En la mitología griega, las Piérides (Πιερίδες) eran las hijas de Píero, rey de Macedonia y de Evipe, una de las danaides. Eran nueve jóvenes doncellas que se creían dotadas con un excepcional talento para la música, el canto y la poesía.

Estaban tan orgullosas de su virtud que decidieron atravesar la Tesalia y parte de Grecia hasta llegar al monte Helicón para retar a Las Musas y disputarles la supremacía en el canto. «Si sois vencidas —dijeron las Piérides— nos cederéis el Parnaso y las floridas riberas del Hipocrene; si obtenéis la victoria os daremos los valles de Macedonia y buscaremos un asilo en los montes nevados de la Tracia.» Las Musas aceptaron el reto.

Las Piérides comenzaron su canto celebrando con versos largos y monótonos el combate de Zeus y los Gigantes; prodigando así, desmesuradas alabanzas a la bravura de los hijos de la Tierra. Su canto les brotaba sin vida, sin color ni concordancia. La Musa Calíope fue la que se encargó de responderles y tejió en el acto un himno al poder infinito de los dioses y al Señor del universo, que con un soplo da vida a la creación y con una mirada reduce a todos los seres a la nada. Después, cantó la historia de Deméter y su eterno vagar por el mundo, su solicitud maternal, su temor, su esperanza y los numerosos beneficios por ella prodigados, que le hicieron digna de tantos templos levantados en su honor.

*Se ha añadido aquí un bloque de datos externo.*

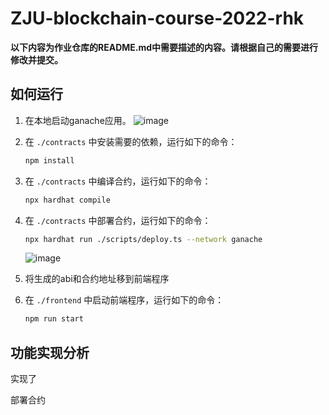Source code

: # ZJU-blockchain-course-2022-rhk
**以下内容为作业仓库的README.md中需要描述的内容。请根据自己的需要进行修改并提交。**

## 如何运行

1. 在本地启动ganache应用。
![image](https://user-images.githubusercontent.com/107160066/200669093-289e9b4c-623f-498d-b3cf-f6d4b2e5cd07.png)
2. 在 `./contracts` 中安装需要的依赖，运行如下的命令：
    ```bash
    npm install 
    ```
3. 在 `./contracts` 中编译合约，运行如下的命令：
    ```bash
    npx hardhat compile
    ```
4. 在 `./contracts` 中部署合约，运行如下的命令：
    ```bash
    npx hardhat run ./scripts/deploy.ts --network ganache
    ```
    ![image](https://user-images.githubusercontent.com/107160066/200668731-df9a3239-2e54-44d9-b60d-78b3bce9770e.png)
5. 将生成的abi和合约地址移到前端程序

6. 在 `./frontend` 中启动前端程序，运行如下的命令：
    ```bash
    npm run start
    ```

## 功能实现分析

实现了



部署合约

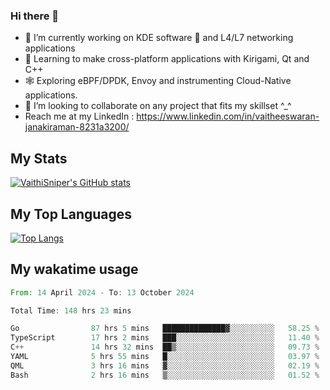 ### Hi there 👋

- 🔭 I’m currently working on KDE software 💓 and L4/L7 networking applications 
- 📖 Learning to make cross-platform applications with Kirigami, Qt and C++
- 🕸️ Exploring eBPF/DPDK, Envoy and instrumenting Cloud-Native applications. 
- 👯 I’m looking to collaborate on any project that fits my skillset ^_^
- Reach me at my LinkedIn : https://www.linkedin.com/in/vaitheeswaran-janakiraman-8231a3200/

## My Stats
[![VaithiSniper's GitHub stats](https://github-readme-stats.vercel.app/api?username=VaithiSniper&hide=stars&theme=radical)](https://github.com/anuraghazra/github-readme-stats)

## My Top Languages

[![Top Langs](https://github-readme-stats.vercel.app/api/top-langs/?username=VaithiSniper&layout=compact)](https://github.com/anuraghazra/github-readme-stats)

## My wakatime usage

<!--START_SECTION:waka-->

```rust
From: 14 April 2024 - To: 13 October 2024

Total Time: 148 hrs 23 mins

Go                87 hrs 5 mins   ██████████████▓░░░░░░░░░░   58.25 %
TypeScript        17 hrs 2 mins   ███░░░░░░░░░░░░░░░░░░░░░░   11.40 %
C++               14 hrs 32 mins  ██▒░░░░░░░░░░░░░░░░░░░░░░   09.73 %
YAML              5 hrs 55 mins   █░░░░░░░░░░░░░░░░░░░░░░░░   03.97 %
QML               3 hrs 16 mins   ▓░░░░░░░░░░░░░░░░░░░░░░░░   02.19 %
Bash              2 hrs 16 mins   ▒░░░░░░░░░░░░░░░░░░░░░░░░   01.52 %
```

<!--END_SECTION:waka-->

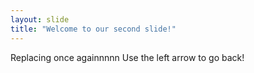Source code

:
 ```yaml
---
layout: slide
title: "Welcome to our second slide!"
---
```

Replacing once againnnnn
Use the left arrow to go back!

Apenas hubo acabado el canto, las ninfas del Parnaso, actuando como jueces, otorgaron la victoria a las Musas. Las hijas de Piero prorrumpieron entonces en fuertes protestas agrediendo a su rivales; pero al momento sus cuerpos se cubrieron de plumas negras y blancas y quedaron convertidas en urracas, yendo a posarse luego en las ramas de los árboles cercanos. Bajo esta nueva forma, seguían conservando el mismo temperamento de ser charlatanas e inoportunas.[1]

El poeta Nicandro nos ofrece los nombres de estas doncellas: Colímbade, Iinge, Céncride, Cisa, Claoris, Acalántide, Nesa, Pipo y Dracóntide.[2]Pausanias, sin embargo, dice que existía una tradición que decía que las Piérides tenían el mismo nombre que las Musas hasta el punto de que los hijos atribuidos a estas últimas serían, en realidad, hijos de las Piérides.[3]

Los atenienses, muy aficionados a la poesía, levantaron en honor a las Musas suntuosos altares; en Roma, se les consagraron tres templos y en uno de ellos las Musas eran invocadas bajo el nombre de Camenas o Cantoras porque celebraban en sus himnos las hazañas de los dioses y los héroes. Más adelante, los poetas, especialmente los latinos, llaman a las Musas Piérides, bien sea por el hecho de haber nacido en el Monte Piero o por su victoria sobre las hijas de Píero.